# さらに深いモデル

In [2]:
import numpy as np
import matplotlib.pyplot as plt
import torch
from torch.nn import init
from torch.nn import functional as F
from torch.utils.data import DataLoader
from torch import nn, optim
import torchvision
from torchvision import transforms

%load_ext autoreload
%autoreload 2
import utils

## Residual block

- 初期のresidual blockと、改良版のpre-activationのresidual blockのクラスをそれぞれ作成
    - 入力と出色のchannel数および畳み込みのstrideを引数にする
    - forwardメソッドを持ち、順伝播を実装する
    - 各畳み込み層はkernel_size=3, padding=1
- skip connectionによる接続はシンプルなtensorの加算なので、サイズが合ってないといけない
    - サイズが異なる場合は、残渣接続の前にkernel_size=1の畳み込み層およびBatch normを使ってサイズを合わせる
- ![image.png](attachment:19af44ee-6308-4a05-a41e-96fa028aa53e.png)

In [30]:
# 初期のResidual block
class ResidualBlock(nn.Module):
    
    def __init__(self, in_ch, out_ch, stride):
        super().__init__()
        self.conv1 = nn.Conv2d(in_ch, out_ch, kernel_size=3, stride=stride, padding=1, bias=False)
        self.bn1 = nn.BatchNorm2d(out_ch)
        self.conv2 = nn.Conv2d(out_ch, out_ch, kernel_size=3, stride=1, padding=1, bias=False)
        self.bn2 = nn.BatchNorm2d(out_ch)
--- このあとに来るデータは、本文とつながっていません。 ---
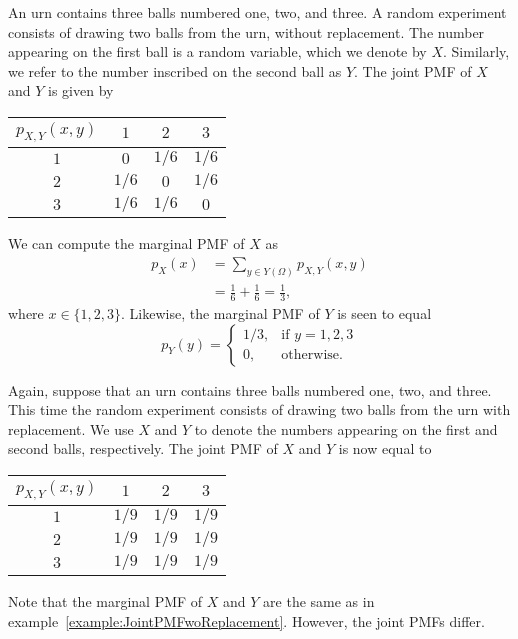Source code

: \begin{example} \label{example:JointPMFwoReplacement}
An urn contains three balls numbered one, two, and three.
A random experiment consists of drawing two balls from the urn, without replacement.
The number appearing on the first ball is a random variable, which we denote by $X$.
Similarly, we refer to the number inscribed on the second ball as $Y$.
The joint PMF of $X$ and $Y$ is given by
\begin{center}
\begin{tabular}{|c|c|c|c|}
\hline
$p_{X,Y} (x,y)$ & $1$ & $2$ & $3$ \\
\hline
$1$ & $0$ & $1/6$ & $1/6$ \\
\hline
$2$ & $1/6$ & $0$ & $1/6$ \\
\hline
$3$ & $1/6$ & $1/6$ & $0$ \\
\hline
\end{tabular}
\end{center}
We can compute the marginal PMF of $X$ as
\begin{equation*}
\begin{split}
p_X (x) &= \sum_{y \in Y(\Omega)} p_{X,Y} (x,y) \\
&= \frac{1}{6} + \frac{1}{6} = \frac{1}{3},
\end{split}
\end{equation*}
where $x \in \{1, 2, 3 \}$.
Likewise, the marginal PMF of $Y$ is seen to equal
\begin{equation*}
p_Y (y) = \left\{ \begin{array}{ll}
1/3, & \text{if }y = 1, 2, 3 \\
0, & \text{otherwise} .
\end{array} \right.
\end{equation*}
\end{example}

\begin{example} \label{example:JointPMFwithReplacement}
Again, suppose that an urn contains three balls numbered one, two, and three.
This time the random experiment consists of drawing two balls from the urn with replacement.
We use $X$ and $Y$ to denote the numbers appearing on the first and second balls, respectively.
The joint PMF of $X$ and $Y$ is now equal to
\begin{center}
\begin{tabular}{|c|c|c|c|}
\hline
$p_{X,Y} (x,y)$ & $1$ & $2$ & $3$ \\
\hline
$1$ & $1/9$ & $1/9$ & $1/9$ \\
\hline
$2$ & $1/9$ & $1/9$ & $1/9$ \\
\hline
$3$ & $1/9$ & $1/9$ & $1/9$ \\
\hline
\end{tabular}
\end{center}
Note that the marginal PMF of $X$ and $Y$ are the same as in example~\ref{example:JointPMFwoReplacement}.
However, the joint PMFs differ.
\end{example}

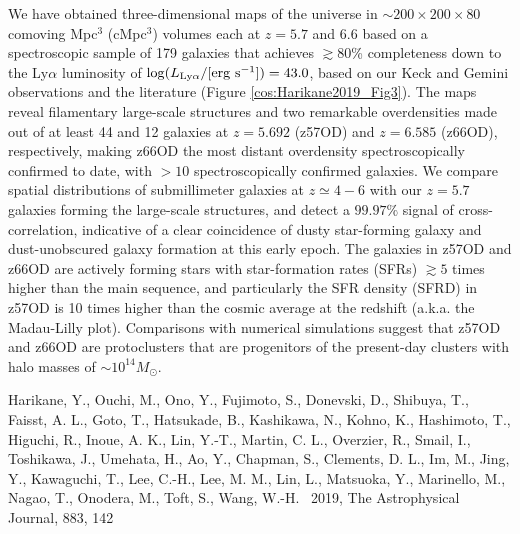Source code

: We have obtained three-dimensional maps of the universe 
in $\sim200\times200\times80$ comoving Mpc$^3$ (cMpc$^3$) volumes each at $z=5.7$ and $6.6$ 
based on a spectroscopic sample of 179 galaxies that achieves $\gtrsim80$\% completeness 
down to the Ly$\alpha$ luminosity of $\log(L_{\rm Ly\alpha}/[\mathrm{erg\ s^{-1}}])=43.0$, 
based on our Keck and Gemini observations and the literature 
(Figure \ref{cos:Harikane2019_Fig3}).
The maps reveal filamentary large-scale structures and two remarkable overdensities 
made out of at least 44 and 12 galaxies at $z=5.692$ (z57OD) and $z=6.585$ (z66OD), respectively, 
making z66OD the most distant overdensity spectroscopically confirmed to date, 
with $>10$ spectroscopically confirmed galaxies.
We compare spatial distributions of submillimeter galaxies at $z\simeq 4-6$ 
with our $z=5.7$ galaxies forming the large-scale structures, 
and detect a $99.97\%$ signal of cross-correlation, 
indicative of a clear coincidence of dusty star-forming galaxy and dust-unobscured galaxy formation 
at this early epoch.
The galaxies in z57OD and z66OD are actively forming stars with star-formation rates (SFRs) 
$\gtrsim5$ times higher than the main sequence, 
and particularly the SFR density (SFRD) in z57OD is 10 times higher than the cosmic average 
at the redshift (a.k.a. the Madau-Lilly plot).
Comparisons with numerical simulations suggest that 
z57OD and z66OD are protoclusters that are progenitors of the present-day clusters 
with halo masses of $\sim10^{14} M_\odot$.



\begin{thebibliography}{9}
Harikane, Y., Ouchi, M., Ono, Y., Fujimoto, S., Donevski, D., Shibuya, T., Faisst, A. L., Goto, T., Hatsukade, B., Kashikawa, N., Kohno, K., Hashimoto, T., Higuchi, R., Inoue, A. K., Lin, Y.-T., Martin, C. L., Overzier, R., Smail, I., Toshikawa, J., Umehata, H., Ao, Y., Chapman, S., Clements, D. L., Im, M., Jing, Y., Kawaguchi, T., Lee, C.-H., Lee, M. M., Lin, L., Matsuoka, Y., Marinello, M., Nagao, T., Onodera, M., Toft, S., Wang, W.-H. 
\ 2019, 
The Astrophysical Journal, 883, 142 
\end{thebibliography}


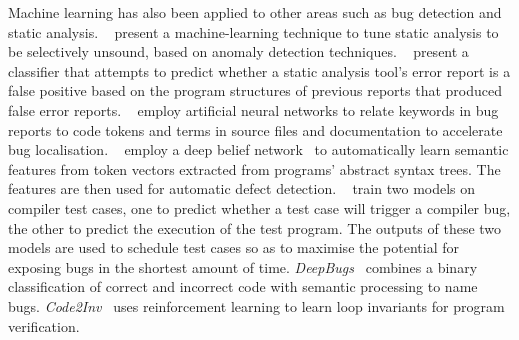 Machine learning has also been applied to other areas such as bug detection and static analysis.
\citeauthor{Heo2017}~\cite{Heo2017} present a machine-learning technique to tune static analysis to be selectively unsound, based on anomaly detection techniques.
\citeauthor{Koc2017}~\cite{Koc2017} present a classifier that attempts to predict whether a static analysis tool's error report is a false positive based on the program structures of previous reports that produced false error reports.
\citeauthor{Lam2016}~\cite{Lam2016} employ artificial neural networks to relate keywords in bug reports to code tokens and terms in source files and documentation to accelerate bug localisation.
\citeauthor{Wang2016c}~\cite{Wang2016c} employ a deep belief network~\cite{Hinton2006a} to automatically learn semantic features from token vectors extracted from programs' abstract syntax trees. The features are then used for automatic defect detection.
\citeauthor{Chen2017}~\cite{Chen2017} train two models on compiler test cases, one to predict whether a test case will trigger a compiler bug, the other to predict the execution of the test program. The outputs of these two models are used to schedule test cases so as to maximise the potential for exposing bugs in the shortest amount of time.
\emph{DeepBugs}~\cite{Pradel2018} combines a binary classification of correct and incorrect code with semantic processing to name bugs.
\emph{Code2Inv}~\cite{Si2018} uses reinforcement learning to learn loop invariants for program verification.

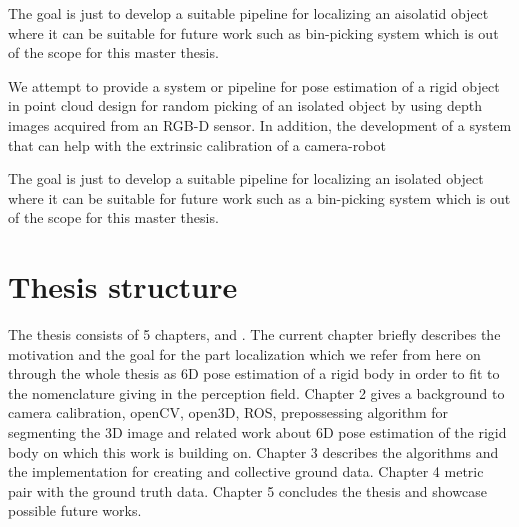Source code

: The goal is just to develop a suitable pipeline for localizing an aisolatid object where it can be suitable for future work such as bin-picking system which is out of the scope for this master thesis.
\fi

We attempt to provide a system or pipeline for pose estimation of a rigid object in point cloud design for random picking of an isolated object by using depth images acquired from an RGB-D sensor. In addition, the development of a system that can help with the extrinsic calibration of a camera-robot

The goal is just to develop a suitable pipeline for localizing an isolated object where it can be suitable for future work such as a bin-picking system which is out of the scope for this master thesis.

\section{Thesis structure}
The thesis consists of 5 chapters,  and . The current chapter briefly describes the motivation and the goal for the part localization which we refer from here on through the whole thesis as 6D pose estimation of a rigid body in order to fit to the nomenclature giving in the perception field. 
Chapter 2 gives a background to camera calibration, openCV, open3D, ROS, prepossessing algorithm for segmenting the 3D image and related work about 6D pose estimation of the rigid body on which this work is building on. Chapter 3 describes the algorithms and the implementation for creating and collective ground data.  Chapter 4 metric pair with the ground truth data. Chapter 5 concludes the thesis and showcase possible future works.

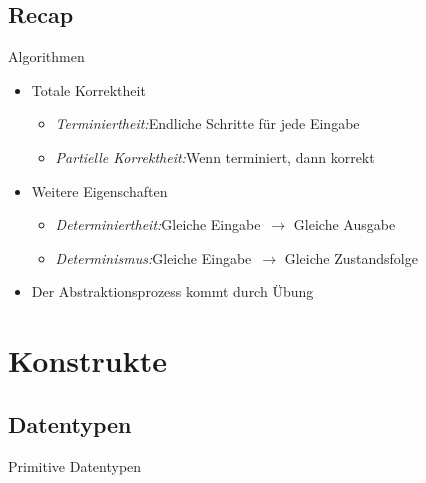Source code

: {\subsection{Recap}
\begin{frame}[c]{\hfill Algorithmen}
\begin{itemize}[<+(1)->]
   \itemsep14pt
   \item Totale Korrektheit \begin{itemize}
      \item \textit{Terminiertheit:}\hfill Endliche Schritte für jede Eingabe
      \item \textit{Partielle Korrektheit:}\hfill Wenn terminiert, dann korrekt
   \end{itemize}
   \item Weitere Eigenschaften \begin{itemize}
      \item \textit{Determiniertheit:}\hfill Gleiche Eingabe~\(\to\) Gleiche Ausgabe
      \item \textit{Determinismus:}\hfill Gleiche Eingabe~\(\to\) Gleiche Zustandsfolge
   \end{itemize}
   \item Der Abstraktionsprozess kommt durch Übung
\end{itemize}
\LargeSide
\end{frame}


\section{Konstrukte}
\subsection{Datentypen}
\def\dt#1{{\large\bfseries\textcolor{paletteA!58!white}{\strut#1}}}
\begin{frame}[c]{Primitive Datentypen}
\centering\begin{layout-imageonly}
\end{layout-imageonly}
\end{frame}}
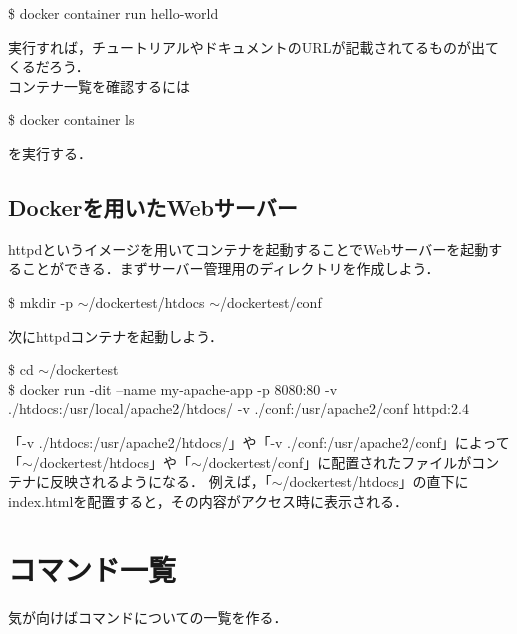 \documentclass[dvipdfmx,a4paper,11pt]{jsbook}
\begin{document}
\begin{tcolorbox}[terminalbox]
  \$ docker container run hello-world
\end{tcolorbox}
実行すれば，チュートリアルやドキュメントのURLが記載されてるものが出てくるだろう．\\
コンテナ一覧を確認するには
\begin{tcolorbox}[terminalbox]
  \$ docker container ls
\end{tcolorbox}
を実行する．

\section{Dockerを用いたWebサーバー}
httpdというイメージを用いてコンテナを起動することでWebサーバーを起動することができる．まずサーバー管理用のディレクトリを作成しよう．
\begin{tcolorbox}[terminalbox]
  \$ mkdir -p $\sim$/dockertest/htdocs $\sim$/dockertest/conf
\end{tcolorbox}
次にhttpdコンテナを起動しよう．
\begin{tcolorbox}[terminalbox]
  \$ cd $\sim$/dockertest\\
  \$ docker run -dit --name my-apache-app -p 8080:80 -v ./htdocs:/usr/local/apache2/htdocs/ -v ./conf:/usr/apache2/conf httpd:2.4
\end{tcolorbox}
「-v ./htdocs:/usr/apache2/htdocs/」や「-v ./conf:/usr/apache2/conf」によって
「$\sim$/dockertest/htdocs」や「$\sim$/dockertest/conf」に配置されたファイルがコンテナに反映されるようになる．
例えば，「$\sim$/dockertest/htdocs」の直下にindex.htmlを配置すると，その内容がアクセス時に表示される．







\appendix
\chapter{コマンド一覧}
気が向けばコマンドについての一覧を作る．
\end{document}
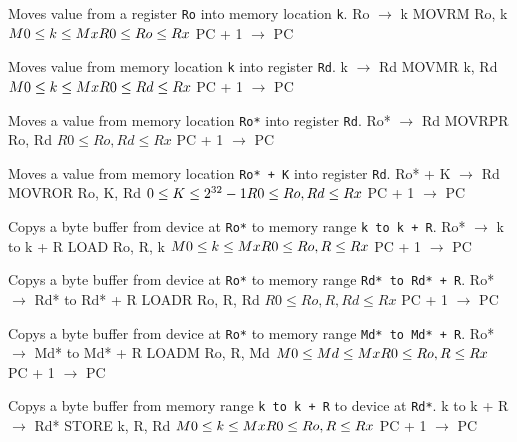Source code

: \documentclass[titlepage]{scrartcl}
\begin{document}
{Moves value from a register \texttt{Ro} into memory location \texttt{k}.}
{Ro $\rightarrow$ k}
{MOVRM Ro, k}
{$M0 \leq k \leq Mx \hfill \break R0 \leq Ro \leq Rx$}
{PC + 1 $\rightarrow$ PC}
{}
{\srtable{}{}{}{}}

{Moves value from memory location \texttt{k} into register \texttt{Rd}.}
{k $\rightarrow$ Rd}
{MOVMR k, Rd}
{$M0 \leq k \leq Mx \hfill \break R0 \leq Rd \leq Rx$}
{PC + 1 $\rightarrow$ PC}
{}
{\srtable{}{}{}{}}

{Moves a value from memory location \texttt{Ro*} into register \texttt{Rd}.}
{Ro* $\rightarrow$ Rd}
{MOVRPR Ro, Rd}
{$R0 \leq Ro, Rd \leq Rx$}
{PC + 1 $\rightarrow$ PC}
{}
{\srtable{}{}{}{}}

{Moves a value from memory location \texttt{Ro* + K} into register \texttt{Rd}.}
{Ro* + K $\rightarrow$ Rd}
{MOVROR Ro, K, Rd}
{$0 \leq K \leq 2^{32} - 1 \hfill \break R0 \leq Ro, Rd \leq Rx$}
{PC + 1 $\rightarrow$ PC}
{}
{\srtable{}{}{}{}}

{Copys a byte buffer from device at \texttt{Ro*} to memory range \texttt{k to k + R}.}
{Ro* $\rightarrow$ k to k + R}
{LOAD Ro, R, k}
{$M0 \leq k \leq Mx \hfill \break R0 \leq Ro, R \leq Rx$}
{PC + 1 $\rightarrow$ PC}
{}
{\srtable{}{}{}{}}

{Copys a byte buffer from device at \texttt{Ro*} to memory range \texttt{Rd* to Rd* + R}.}
{Ro* $\rightarrow$ Rd* to Rd* + R}
{LOADR Ro, R, Rd}
{$R0 \leq Ro, R, Rd \leq Rx$}
{PC + 1 $\rightarrow$ PC}
{}
{\srtable{}{}{}{}}

{Copys a byte buffer from device at \texttt{Ro*} to memory range \texttt{Md* to Md* + R}.}
{Ro* $\rightarrow$ Md* to Md* + R}
{LOADM Ro, R, Md}
{$M0 \leq Md \leq Mx \hfill \break R0 \leq Ro, R \leq Rx$}
{PC + 1 $\rightarrow$ PC}
{}
{\srtable{}{}{}{}}

{Copys a byte buffer from memory range \texttt{k to k + R} to device at \texttt{Rd*}.}
{k to k + R $\rightarrow$ Rd*}
{STORE k, R, Rd}
{$M0 \leq k \leq Mx \hfill \break R0 \leq Ro, R \leq Rx$}
{PC + 1 $\rightarrow$ PC}
{}
{\srtable{}{}{}{}}
\end{document}
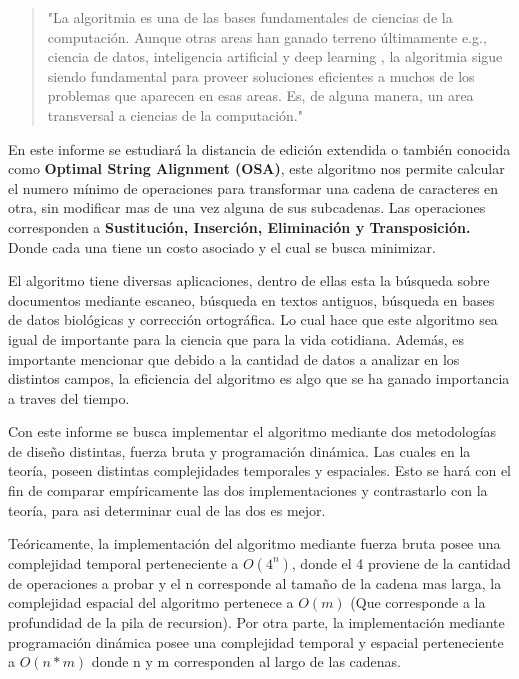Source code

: 

\begin{quote}
"La algoritmia es una de las
bases fundamentales de ciencias de la computación. Aunque otras areas
han ganado terreno últimamente e.g., ciencia de datos, inteligencia
artificial y deep learning , la algoritmia sigue siendo fundamental para
proveer soluciones eficientes a muchos de los problemas que aparecen
en esas areas. Es, de alguna manera, un area transversal a ciencias de
la computación."  \cite{algoritmos_discretos}
\end{quote}

En este informe se estudiará la distancia de edición 
extendida o también conocida como
\textbf{Optimal String Alignment (OSA)}, este algoritmo nos permite
calcular el numero mínimo de operaciones para transformar una cadena
de caracteres en otra, sin modificar mas de una vez alguna de sus subcadenas. Las operaciones corresponden a \textbf{Sustitución,
Inserción, Eliminación y Transposición.} Donde cada una tiene un costo
asociado y el cual se busca minimizar.

El algoritmo tiene diversas aplicaciones, dentro de ellas esta
la búsqueda sobre documentos mediante escaneo, búsqueda en textos antiguos,
búsqueda en bases de datos biológicas y corrección ortográfica. Lo cual
hace que este algoritmo sea igual de importante para la ciencia que para
la vida cotidiana. Además, es importante mencionar que debido a la cantidad
de datos a analizar en los distintos campos, la eficiencia del algoritmo
es algo que se ha ganado importancia a traves del tiempo.
\cite{algoritmos_discretos}

Con este informe se busca implementar el algoritmo mediante dos metodologías
de diseño distintas, fuerza bruta y programación dinámica. Las cuales en la
teoría, poseen distintas complejidades temporales y espaciales. Esto se hará
con el fin de comparar empíricamente las dos implementaciones y 
contrastarlo con la teoría, para asi determinar cual de las dos es mejor.

Teóricamente, la implementación del algoritmo mediante fuerza bruta 
posee una complejidad temporal perteneciente a \( O(4^n) \), donde el 4 proviene
de la cantidad de operaciones a probar y el n corresponde al tamaño de la cadena mas larga, la complejidad
espacial del algoritmo pertenece a \( O(m) \) (Que corresponde a la profundidad de la pila
de recursion). Por otra parte, la implementación mediante programación dinámica
posee una complejidad temporal y espacial perteneciente a \( O(n*m) \) donde n y m corresponden
al largo de las cadenas.

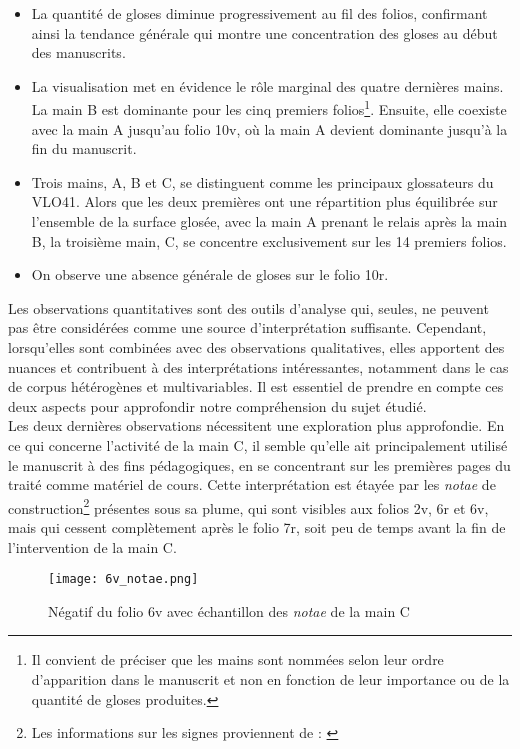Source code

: \documentclass[a4paper, twoside, 12pt]{book}
\begin{document}
{\begin{itemize}
\item La quantité de gloses diminue progressivement au fil des folios, confirmant ainsi la tendance générale qui montre une concentration des gloses au début des manuscrits.
\item La visualisation met en évidence le rôle marginal des quatre dernières mains. La main B est dominante pour les cinq premiers folios\footnote{Il convient de préciser que les mains sont nommées selon leur ordre d'apparition dans le manuscrit et non en fonction de leur importance ou de la quantité de gloses produites.}. Ensuite, elle coexiste avec la main A jusqu'au folio 10v, où la main A devient dominante jusqu'à la fin du manuscrit.
\item Trois mains, A, B et C, se distinguent comme les principaux glossateurs du VLO41. Alors que les deux premières ont une répartition plus équilibrée sur l'ensemble de la surface glosée, avec la main A prenant le relais après la main B, la troisième main, C, se concentre exclusivement sur les 14 premiers folios.
\item On observe une absence générale de gloses sur le folio 10r.
\end{itemize}

Les observations quantitatives sont des outils d'analyse qui, seules, ne peuvent pas être considérées comme une source d'interprétation suffisante. Cependant, lorsqu'elles sont combinées avec des observations qualitatives, elles apportent des nuances et contribuent à des interprétations intéressantes, notamment dans le cas de corpus hétérogènes et multivariables. Il est essentiel de prendre en compte ces deux aspects pour approfondir notre compréhension du sujet étudié. \\

Les deux dernières observations nécessitent une exploration plus approfondie. En ce qui concerne l'activité de la main C, il semble qu'elle ait principalement utilisé le manuscrit à des fins pédagogiques, en se concentrant sur les premières pages du traité comme matériel de cours. Cette interprétation est étayée par les \textit{notae} de construction\footnote{Les informations sur les signes proviennent de : \cite{steinova2016notam}} présentes sous sa plume, qui sont visibles aux folios 2v, 6r et 6v, mais qui cessent complètement après le folio 7r, soit peu de temps avant la fin de l'intervention de la main C.\\

\begin{figure}[H]
    \centering
    \texttt{[image: 6v\_notae.png]}
    \caption{Négatif du folio 6v avec échantillon des \textit{notae} de la main C}
\end{figure}

}
\end{document}
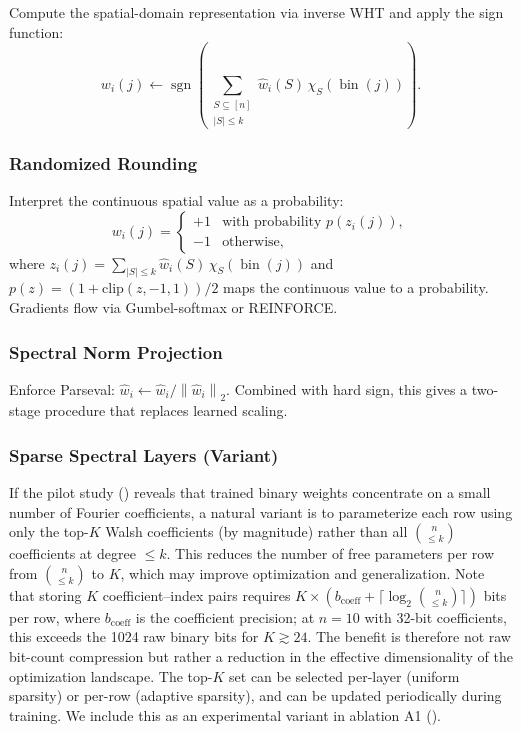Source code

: \documentclass[12pt,a4paper]{article}
\theoremstyle{plain}
\theoremstyle{definition}
\theoremstyle{remark}
\newcommand{\what}{\widehat{w}}
\newcommand{\sgn}{\operatorname{sgn}}
\newcommand{\norm}[1]{\left\| #1 \right\|}
\DeclareMathOperator{\bin}{bin}
\begin{document}
Compute the spatial-domain representation via inverse WHT and apply the sign function:
\begin{equation}\label{eq:hard-sign}
    w_i(j) \leftarrow \sgn\!\left( \sum_{\substack{S \subseteq [n] \\ |S| \leq k}} \what_i(S)\, \chi_S(\bin(j)) \right).
\end{equation}

\subsubsection{Randomized Rounding}\label{sec:random-rounding}

Interpret the continuous spatial value as a probability:
\begin{equation}\label{eq:random-round}
    w_i(j) =
    \begin{cases}
        +1 & \text{with probability } p(z_i(j)), \\
        -1 & \text{otherwise},
    \end{cases}
\end{equation}
where $z_i(j) = \sum_{|S| \leq k} \what_i(S)\, \chi_S(\bin(j))$ and $p(z) = (1+\text{clip}(z,-1,1))/2$ maps the continuous value to a probability. Gradients flow via Gumbel-softmax or REINFORCE.

\subsubsection{Spectral Norm Projection}\label{sec:spectral-norm-proj}

Enforce Parseval: $\what_i \leftarrow \what_i / \norm{\what_i}_2$. Combined with hard sign, this gives a two-stage procedure that replaces learned scaling.

\subsubsection{Sparse Spectral Layers (Variant)}\label{sec:sparse-spectral}

If the pilot study () reveals that trained binary weights concentrate on a small number of Fourier coefficients, a natural variant is to parameterize each row using only the top-$K$ Walsh coefficients (by magnitude) rather than all $\binom{n}{\leq k}$ coefficients at degree $\leq k$. This reduces the number of free parameters per row from $\binom{n}{\leq k}$ to $K$, which may improve optimization and generalization. Note that storing $K$ coefficient--index pairs requires $K \times (b_{\text{coeff}} + \lceil\log_2 \binom{n}{\leq k}\rceil)$ bits per row, where $b_{\text{coeff}}$ is the coefficient precision; at $n = 10$ with 32-bit coefficients, this exceeds the 1024 raw binary bits for $K \gtrsim 24$. The benefit is therefore not raw bit-count compression but rather a reduction in the effective dimensionality of the optimization landscape. The top-$K$ set can be selected per-layer (uniform sparsity) or per-row (adaptive sparsity), and can be updated periodically during training. We include this as an experimental variant in ablation A1 ().
\end{document}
        self.shortcut = nn.Sequential()

        # あとでChatGPTに聞く
        if stride != 1 or in_ch != out_ch:
            self.shortcut = nn.Sequential(
                nn.Conv2d(in_ch, out_ch, kernel_size=1, stride=stride, bias=False),
                nn.BatchNorm2d(out_ch)
            )

    def forward(self, X):
        out = F.relu(self.bn1((self.conv1(X))))
        out = self.bn2(self.conv2(out))
        out += self.shortcut(X)
        out = F.relu(out)
        return out

In [31]:
# stride=1のとき
resblock = ResidualBlock(3, 64, stride=1)

X = torch.randn(1, 3, 32, 32)
output = resblock(X)

output.shape

torch.Size([1, 64, 32, 32])

In [32]:
# stride=2のとき
resblock = ResidualBlock(3, 64, stride=2)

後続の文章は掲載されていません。